[Plain-text document sources]
◆ ◆ ◆ ◆ ◆ ◆ ◆

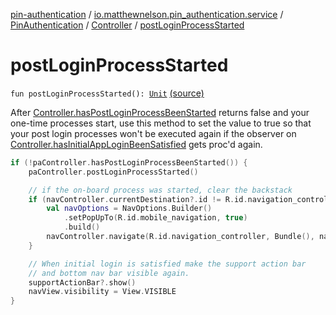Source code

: [pin-authentication](../../../index.md) / [io.matthewnelson.pin_authentication.service](../../index.md) / [PinAuthentication](../index.md) / [Controller](index.md) / [postLoginProcessStarted](./post-login-process-started.md)

# postLoginProcessStarted

`fun postLoginProcessStarted(): `[`Unit`](https://kotlinlang.org/api/latest/jvm/stdlib/kotlin/-unit/index.html) [(source)](https://github.com/05nelsonm/pin-authentication/blob/master/pin-authentication/src/main/java/io/matthewnelson/pin_authentication/service/PinAuthentication.kt#L794)

After [Controller.hasPostLoginProcessBeenStarted](has-post-login-process-been-started.md)
returns false and your one-time processes start,
use this method to set the value to true so that
your post login processes won't be executed again
if the observer on
[Controller.hasInitialAppLoginBeenSatisfied](has-initial-app-login-been-satisfied.md) gets
proc'd again.

``` kotlin
if (!paController.hasPostLoginProcessBeenStarted()) {
    paController.postLoginProcessStarted()

    // if the on-board process was started, clear the backstack
    if (navController.currentDestination?.id != R.id.navigation_controller) {
        val navOptions = NavOptions.Builder()
            .setPopUpTo(R.id.mobile_navigation, true)
            .build()
        navController.navigate(R.id.navigation_controller, Bundle(), navOptions)
    }

    // When initial login is satisfied make the support action bar
    // and bottom nav bar visible again.
    supportActionBar?.show()
    navView.visibility = View.VISIBLE
}
```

◆ ◆ ◆ ◆ ◆ ◆ ◆

▸ **Your goal**: Return all records exactly; no pictures.

▸ **Written reply**:
Source code

: [pin-authentication](../../../index.md) / [io.matthewnelson.pin_authentication.service](../../index.md) / [PinAuthentication](../index.md) / [Controller](index.md) / [postLoginProcessStarted](./post-login-process-started.md)

# postLoginProcessStarted

`fun postLoginProcessStarted(): `[`Unit`](https://kotlinlang.org/api/latest/jvm/stdlib/kotlin/-unit/index.html) [(source)](https://github.com/05nelsonm/pin-authentication/blob/master/pin-authentication/src/main/java/io/matthewnelson/pin_authentication/service/PinAuthentication.kt#L794)

After [Controller.hasPostLoginProcessBeenStarted](has-post-login-process-been-started.md)
returns false and your one-time processes start,
use this method to set the value to true so that
your post login processes won't be executed again
if the observer on
[Controller.hasInitialAppLoginBeenSatisfied](has-initial-app-login-been-satisfied.md) gets
proc'd again.

``` kotlin
if (!paController.hasPostLoginProcessBeenStarted()) {
    paController.postLoginProcessStarted()

    // if the on-board process was started, clear the backstack
    if (navController.currentDestination?.id != R.id.navigation_controller) {
        val navOptions = NavOptions.Builder()
            .setPopUpTo(R.id.mobile_navigation, true)
            .build()
        navController.navigate(R.id.navigation_controller, Bundle(), navOptions)
    }

    // When initial login is satisfied make the support action bar
    // and bottom nav bar visible again.
    supportActionBar?.show()
    navView.visibility = View.VISIBLE
}
```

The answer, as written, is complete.